* _TASK DESCRIPTION_:
The stretch wanted below opens at the line containing "di $D_k$, yaitu" and closes at the line containing "berpanjang $k$ dengan aturan". Please return it exactly, with no other lines.

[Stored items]

********

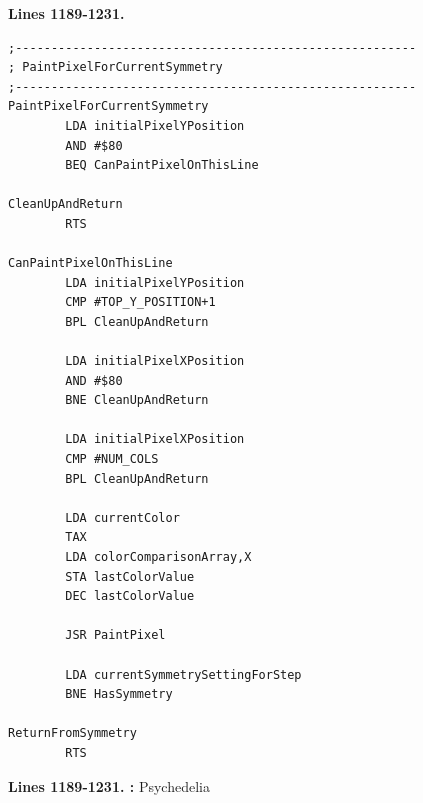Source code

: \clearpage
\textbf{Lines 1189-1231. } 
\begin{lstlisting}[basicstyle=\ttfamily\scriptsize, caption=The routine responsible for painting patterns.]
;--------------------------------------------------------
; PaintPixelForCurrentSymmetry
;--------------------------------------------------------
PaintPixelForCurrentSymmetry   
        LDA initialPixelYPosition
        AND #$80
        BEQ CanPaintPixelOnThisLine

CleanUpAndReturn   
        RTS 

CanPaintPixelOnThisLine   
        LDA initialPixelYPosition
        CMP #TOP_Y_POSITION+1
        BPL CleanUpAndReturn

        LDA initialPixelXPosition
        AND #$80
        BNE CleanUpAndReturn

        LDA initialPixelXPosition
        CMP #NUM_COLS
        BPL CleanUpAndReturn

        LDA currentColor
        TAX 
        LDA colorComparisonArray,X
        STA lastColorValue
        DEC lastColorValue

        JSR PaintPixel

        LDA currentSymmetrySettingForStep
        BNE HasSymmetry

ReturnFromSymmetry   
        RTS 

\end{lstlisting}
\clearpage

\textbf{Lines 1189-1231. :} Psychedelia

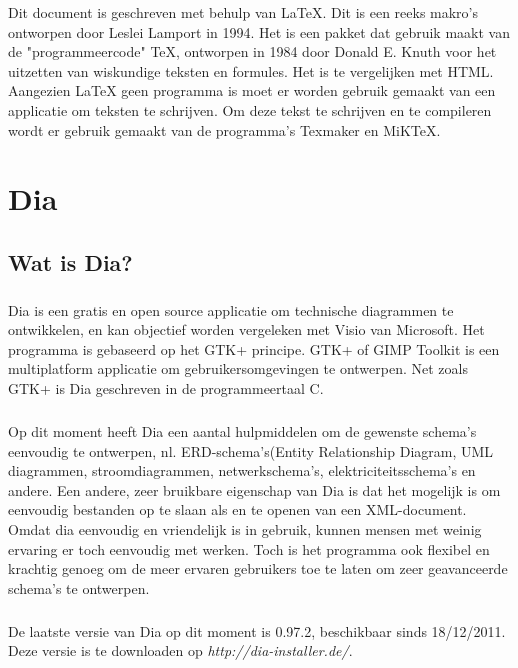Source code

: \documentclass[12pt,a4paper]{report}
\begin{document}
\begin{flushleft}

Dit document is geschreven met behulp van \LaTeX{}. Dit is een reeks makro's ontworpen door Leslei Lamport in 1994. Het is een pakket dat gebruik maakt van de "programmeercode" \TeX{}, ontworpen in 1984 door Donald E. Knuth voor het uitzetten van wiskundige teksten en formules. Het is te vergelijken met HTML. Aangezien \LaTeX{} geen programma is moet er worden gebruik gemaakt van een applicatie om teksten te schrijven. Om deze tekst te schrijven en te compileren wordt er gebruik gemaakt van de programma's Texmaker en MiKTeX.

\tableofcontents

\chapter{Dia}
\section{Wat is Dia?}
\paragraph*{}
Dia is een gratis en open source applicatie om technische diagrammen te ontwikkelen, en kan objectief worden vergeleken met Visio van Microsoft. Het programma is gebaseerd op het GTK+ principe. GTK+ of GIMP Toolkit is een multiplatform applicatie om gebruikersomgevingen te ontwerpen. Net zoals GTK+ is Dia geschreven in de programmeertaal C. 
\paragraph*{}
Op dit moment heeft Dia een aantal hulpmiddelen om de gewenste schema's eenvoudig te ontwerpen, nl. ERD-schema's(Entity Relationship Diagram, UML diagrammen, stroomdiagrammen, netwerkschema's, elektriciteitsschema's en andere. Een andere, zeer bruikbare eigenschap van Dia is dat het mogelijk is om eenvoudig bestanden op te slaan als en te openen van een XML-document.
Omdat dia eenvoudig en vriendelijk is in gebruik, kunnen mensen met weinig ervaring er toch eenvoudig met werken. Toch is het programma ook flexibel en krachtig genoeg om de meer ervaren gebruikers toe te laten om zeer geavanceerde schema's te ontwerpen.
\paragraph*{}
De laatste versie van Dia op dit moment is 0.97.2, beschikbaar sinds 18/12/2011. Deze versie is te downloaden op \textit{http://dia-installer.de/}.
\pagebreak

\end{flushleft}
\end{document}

********

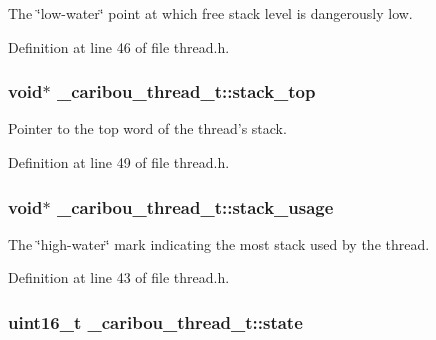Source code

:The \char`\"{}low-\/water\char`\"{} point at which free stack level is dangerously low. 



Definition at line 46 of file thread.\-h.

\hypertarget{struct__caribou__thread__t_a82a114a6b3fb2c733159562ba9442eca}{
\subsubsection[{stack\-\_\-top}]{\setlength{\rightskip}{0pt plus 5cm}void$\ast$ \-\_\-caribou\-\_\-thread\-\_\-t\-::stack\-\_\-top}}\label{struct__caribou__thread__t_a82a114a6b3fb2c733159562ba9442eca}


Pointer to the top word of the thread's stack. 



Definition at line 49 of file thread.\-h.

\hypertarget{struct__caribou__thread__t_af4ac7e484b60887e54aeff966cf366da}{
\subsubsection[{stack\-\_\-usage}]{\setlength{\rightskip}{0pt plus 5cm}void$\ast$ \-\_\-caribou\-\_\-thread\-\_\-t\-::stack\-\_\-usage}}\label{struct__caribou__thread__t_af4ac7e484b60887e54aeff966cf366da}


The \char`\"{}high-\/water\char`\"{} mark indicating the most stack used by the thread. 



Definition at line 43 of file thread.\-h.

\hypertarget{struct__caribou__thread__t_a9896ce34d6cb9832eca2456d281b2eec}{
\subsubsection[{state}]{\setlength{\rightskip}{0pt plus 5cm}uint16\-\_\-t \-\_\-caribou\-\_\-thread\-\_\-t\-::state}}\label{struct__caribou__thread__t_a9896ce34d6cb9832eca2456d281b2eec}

********

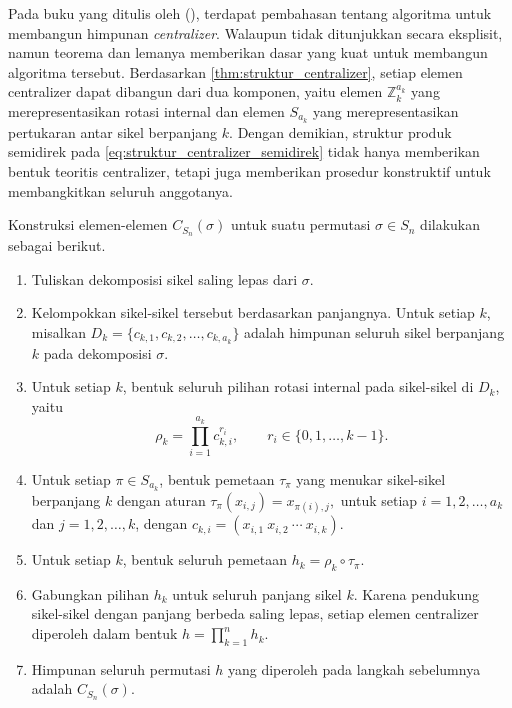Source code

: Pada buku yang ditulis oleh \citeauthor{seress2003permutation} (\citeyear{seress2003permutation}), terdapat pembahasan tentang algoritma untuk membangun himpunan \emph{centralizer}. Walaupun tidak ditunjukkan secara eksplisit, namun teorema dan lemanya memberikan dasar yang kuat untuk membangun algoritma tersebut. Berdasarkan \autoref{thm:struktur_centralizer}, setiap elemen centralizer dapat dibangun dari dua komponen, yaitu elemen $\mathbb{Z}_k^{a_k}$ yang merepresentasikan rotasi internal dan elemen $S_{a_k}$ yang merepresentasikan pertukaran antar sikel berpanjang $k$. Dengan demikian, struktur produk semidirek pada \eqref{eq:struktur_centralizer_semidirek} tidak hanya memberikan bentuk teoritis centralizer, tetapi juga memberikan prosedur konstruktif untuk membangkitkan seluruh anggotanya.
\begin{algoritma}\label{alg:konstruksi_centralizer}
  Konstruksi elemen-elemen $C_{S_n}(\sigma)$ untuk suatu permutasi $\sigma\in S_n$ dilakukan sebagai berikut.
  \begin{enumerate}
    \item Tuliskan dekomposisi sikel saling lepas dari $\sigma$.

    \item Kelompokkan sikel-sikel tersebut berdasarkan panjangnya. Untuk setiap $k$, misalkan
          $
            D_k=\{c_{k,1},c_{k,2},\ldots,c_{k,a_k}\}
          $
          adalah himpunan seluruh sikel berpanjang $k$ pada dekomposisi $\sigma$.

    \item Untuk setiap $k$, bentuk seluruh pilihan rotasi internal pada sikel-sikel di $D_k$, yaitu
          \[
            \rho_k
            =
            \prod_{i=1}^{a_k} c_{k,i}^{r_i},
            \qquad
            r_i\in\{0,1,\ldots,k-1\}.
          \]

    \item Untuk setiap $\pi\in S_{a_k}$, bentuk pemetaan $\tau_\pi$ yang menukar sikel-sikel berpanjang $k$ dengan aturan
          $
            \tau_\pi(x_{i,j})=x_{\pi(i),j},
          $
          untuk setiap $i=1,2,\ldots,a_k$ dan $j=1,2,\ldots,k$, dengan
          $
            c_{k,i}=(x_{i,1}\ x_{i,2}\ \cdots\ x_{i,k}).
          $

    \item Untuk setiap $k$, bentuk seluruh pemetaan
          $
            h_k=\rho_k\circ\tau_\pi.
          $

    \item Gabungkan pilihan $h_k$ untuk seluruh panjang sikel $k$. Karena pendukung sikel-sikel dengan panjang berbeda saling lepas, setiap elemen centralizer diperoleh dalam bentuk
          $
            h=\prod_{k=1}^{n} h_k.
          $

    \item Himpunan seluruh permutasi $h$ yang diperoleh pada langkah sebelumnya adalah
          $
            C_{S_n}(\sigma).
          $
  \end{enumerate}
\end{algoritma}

********

* _TASK OUTPUT_:
    \item Untuk setiap $k$, bentuk seluruh pilihan rotasi internal pada sikel-sikel di $D_k$, yaitu
          \[
            \rho_k
            =
            \prod_{i=1}^{a_k} c_{k,i}^{r_i},
            \qquad
            r_i\in\{0,1,\ldots,k-1\}.
          \]

    \item Untuk setiap $\pi\in S_{a_k}$, bentuk pemetaan $\tau_\pi$ yang menukar sikel-sikel berpanjang $k$ dengan aturan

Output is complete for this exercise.